I'm wondering if I can group my shorts together and copyright them as one document? Well, register them with the WGA. I would love to share my scripts with others and get feed back or possible collaboration but they are not registered. And I just learned that the mail yourself a copy method doesn't work.
My first short that I wrote was as a result of a short script competition I found on line just randomly. The deadline was in 3 days and they had all these strict requirements. Unfortunately, I work best under pressure, and I loved the idea of the challenge. It was a a 30 min short that should feature 9 people equally, so they're 9 leads. Now, that's kind of tough especially in three days. I however, finished my 30 pages around 5:00 that morning that the post mark was due and then passed out on my computer.
After mailing it, I just didn't think about it much. I accomplished what I wanted and it was to make the deadline.
The studio that advertised the competition was working for some award winning director, and the prize was to get your script produced, go to the premiere and to get possible contacts from this. The studio was supposed to choose 3 scrpits from all the submissions, and forward them off to the director. Well, Ladies and gentlemen, mine was in the top three chosen. I later heard that he chose a script from another studio. But anyway, that was enough confirmation for me to think that I am an OK writer, and I should keep at it. The guy also told me he loved the script and that it had a perfect ending for a short.
Unfortunately without crazy deadlines I don't produce 30 pages in three nights, but I have a few finished shorts that I feel good about.
Just thought I'd share that story. I want to register the scripts and find people to work with. I think it's $20 per script, and I would love to save the cash if I can.

Thanks
 
yes

yes

Well, I've done it.

I had several short comedy skits (about 4 to 5 pages each). One of them was titled PINK AND BLUE. So I bundled them into a "collection" (similiar to a book of short stories). That way it became one item.

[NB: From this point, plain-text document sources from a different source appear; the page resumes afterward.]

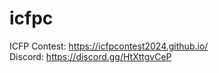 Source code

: # icfpc

ICFP Contest: <https://icfpcontest2024.github.io/>  
Discord: <https://discord.gg/HtXttgvCeP> 
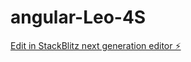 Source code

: # angular-Leo-4S

[Edit in StackBlitz next generation editor ⚡️](https://stackblitz.com/~/github.com/Leoo04/angular-Leo-4S)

I titled my "collection": PINK AND BLUE, AND OTHER COLOR SCHEMES TO DRIVE YOU MAD. I even included a table of contents listing the skits.

I registered it with the WGA and the Copyright Office. Both accepted it. I told the Copyright Office (on the form) that it was a collection. The WGA took it as a single script, without a glance or any questions.

WGA registration exists solely to prove authorship upon a certain date. If you need to prove such for any of your shorts, you simply have the WGA registered envelop opened in court. It won't matter, for evidentiary purposes, if there are other shorts registered along with the disputed item.